New technology improves speech recognition
Speech recognition and natural language processing technology are used in personal assistants like Apple’s Siri and the advanced version of Google voice search. The software which does the language processing is derived by analyzing large databases of speech and text. As the amount of data available to analyze and the computing power to analyze it grow, the speech recognition and language interpretation can become more accurate and handle broader contexts. The bottom line for consumers is that applications that use natural language interaction will continue to get better.

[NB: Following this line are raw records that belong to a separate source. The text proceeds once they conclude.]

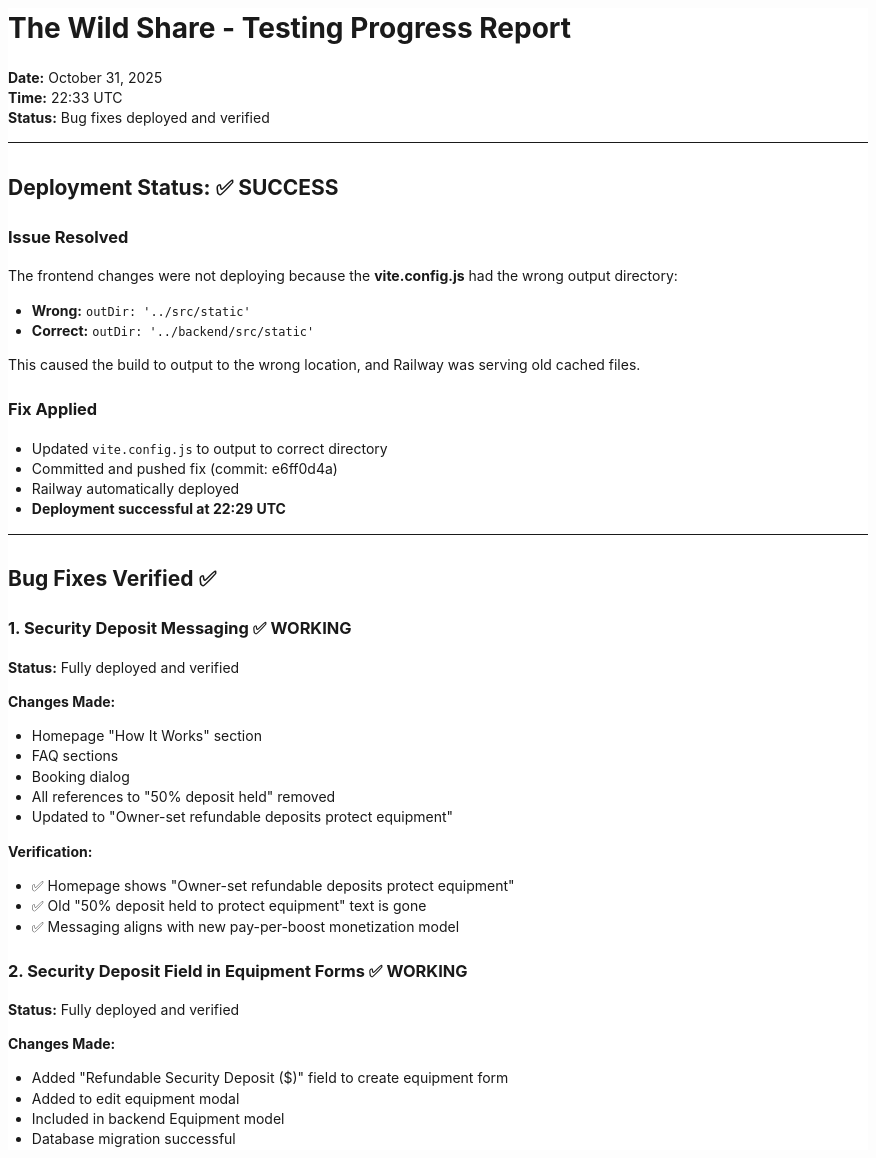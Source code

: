 # The Wild Share - Testing Progress Report
**Date:** October 31, 2025  
**Time:** 22:33 UTC  
**Status:** Bug fixes deployed and verified

---

## Deployment Status: ✅ SUCCESS

### Issue Resolved
The frontend changes were not deploying because the **vite.config.js** had the wrong output directory:
- **Wrong:** `outDir: '../src/static'` 
- **Correct:** `outDir: '../backend/src/static'`

This caused the build to output to the wrong location, and Railway was serving old cached files.

### Fix Applied
- Updated `vite.config.js` to output to correct directory
- Committed and pushed fix (commit: e6ff0d4a)
- Railway automatically deployed
- **Deployment successful at 22:29 UTC**

---

## Bug Fixes Verified ✅

### 1. Security Deposit Messaging ✅ WORKING
**Status:** Fully deployed and verified

**Changes Made:**
- Homepage "How It Works" section
- FAQ sections  
- Booking dialog
- All references to "50% deposit held" removed
- Updated to "Owner-set refundable deposits protect equipment"

**Verification:**
- ✅ Homepage shows "Owner-set refundable deposits protect equipment"
- ✅ Old "50% deposit held to protect equipment" text is gone
- ✅ Messaging aligns with new pay-per-boost monetization model

### 2. Security Deposit Field in Equipment Forms ✅ WORKING
**Status:** Fully deployed and verified

**Changes Made:**
- Added "Refundable Security Deposit ($)" field to create equipment form
- Added to edit equipment modal
- Included in backend Equipment model
- Database migration successful
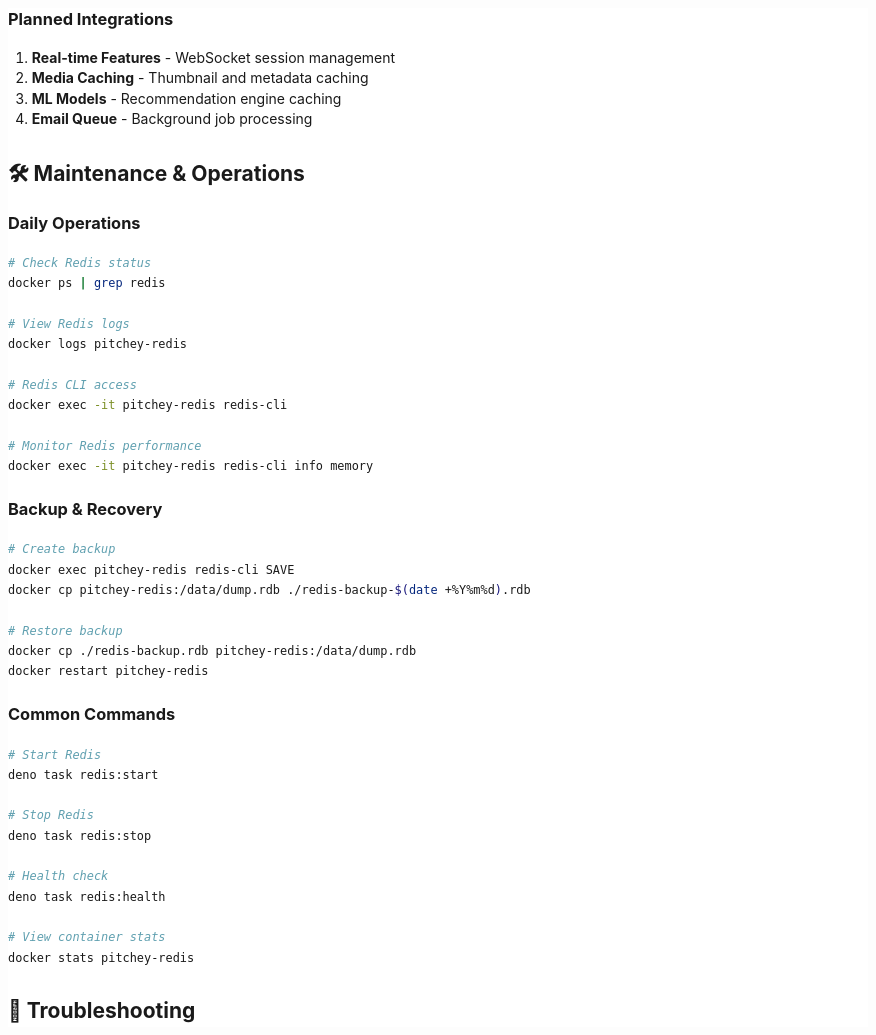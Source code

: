 ### Planned Integrations
1. **Real-time Features** - WebSocket session management
2. **Media Caching** - Thumbnail and metadata caching
3. **ML Models** - Recommendation engine caching
4. **Email Queue** - Background job processing

## 🛠️ Maintenance & Operations

### Daily Operations
```bash
# Check Redis status
docker ps | grep redis

# View Redis logs
docker logs pitchey-redis

# Redis CLI access
docker exec -it pitchey-redis redis-cli

# Monitor Redis performance
docker exec -it pitchey-redis redis-cli info memory
```

### Backup & Recovery
```bash
# Create backup
docker exec pitchey-redis redis-cli SAVE
docker cp pitchey-redis:/data/dump.rdb ./redis-backup-$(date +%Y%m%d).rdb

# Restore backup
docker cp ./redis-backup.rdb pitchey-redis:/data/dump.rdb
docker restart pitchey-redis
```

### Common Commands
```bash
# Start Redis
deno task redis:start

# Stop Redis
deno task redis:stop

# Health check
deno task redis:health

# View container stats
docker stats pitchey-redis
```

## 🚨 Troubleshooting
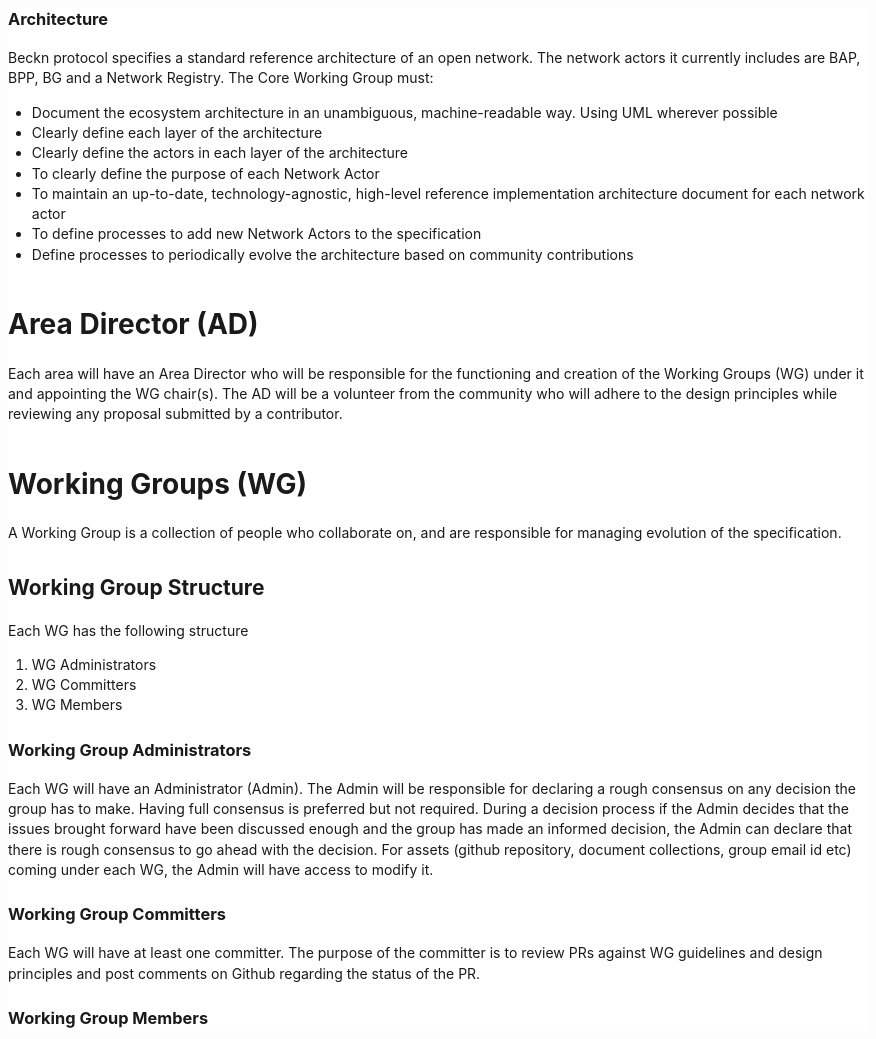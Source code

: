 ### Architecture
Beckn protocol specifies a standard reference architecture of an open network. The network actors it currently includes are BAP, BPP, BG and a Network Registry. The Core Working Group must:

- Document the ecosystem architecture in an unambiguous, machine-readable way. Using UML wherever possible
- Clearly define each layer of the architecture
- Clearly define the actors in each layer of the architecture
- To clearly define the purpose of each Network Actor
- To maintain an up-to-date, technology-agnostic, high-level reference implementation architecture document for each network actor
- To define processes to add new Network Actors to the specification
- Define processes to periodically evolve the architecture based on community contributions

# Area Director (AD)

Each area will have an Area Director who will be responsible for the functioning and creation of the Working Groups (WG) under it and appointing the WG chair(s). The AD will be a volunteer from the community who will adhere to the design principles while reviewing any proposal submitted by a contributor.

# Working Groups (WG)

A Working Group is a collection of people who collaborate on, and are responsible for managing evolution of the specification. 

## Working Group Structure

Each WG has the following structure

1. WG Administrators
2. WG Committers
3. WG Members

### Working Group Administrators

Each WG will have an Administrator (Admin). The Admin will be responsible for declaring a rough consensus on any decision the group has to make. Having full consensus is preferred but not required. During a decision process if the Admin decides that the issues brought forward have been discussed enough and the group has made an informed decision, the Admin can declare that there is rough consensus to go ahead with the decision. For assets (github repository, document collections, group email id etc) coming under each WG, the Admin will have access to modify it.

### Working Group Committers

Each WG will have at least one committer. The purpose of the committer is to review PRs against WG guidelines and design principles and post comments on Github regarding the status of the PR. 

### Working Group Members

There are indications that improvements based on more complex software models are already reaching the marketplace. This month, Microsoft blogged that it is using “Deep Neural Network” technology in updates to the voice search and text-message transcription in its Bing search. As the name suggests, the underlying models for recognition processing are a mathematical representation of how the networks of neurons in our brains might work. Microsoft reported that the new technology has reduced error rates by 15%, response time by half, and increased robustness in noise. The Microsoft posting cited the contribution of “the large datasets provided by Bing’s massive index.”
Nuance Communications (which provides the speech recognition part of Apple’s Siri and the Samsung S-Voice personal assistant on Galaxy smartphones, mentioned the use of Deep Neural Networks in a Nuance FY13 Financial Analyst Day presentation last December. They noted that the amount of “training data” used in speech recognition had risen from 1,000s of hours five years ago to 100,000s of hours recently and that computation had risen from one workstation (one CPU core) to 10,000s of processing cores using IBM’s Blue Gene supercomputer. (IBM and Nuance partner in speech recognition research.)
Other companies, including Google, as well as research efforts at universities such as Stanford, are exploring neural network technology for modeling complex data. The net result for all of us may be an increasingly intuitive interaction with computers.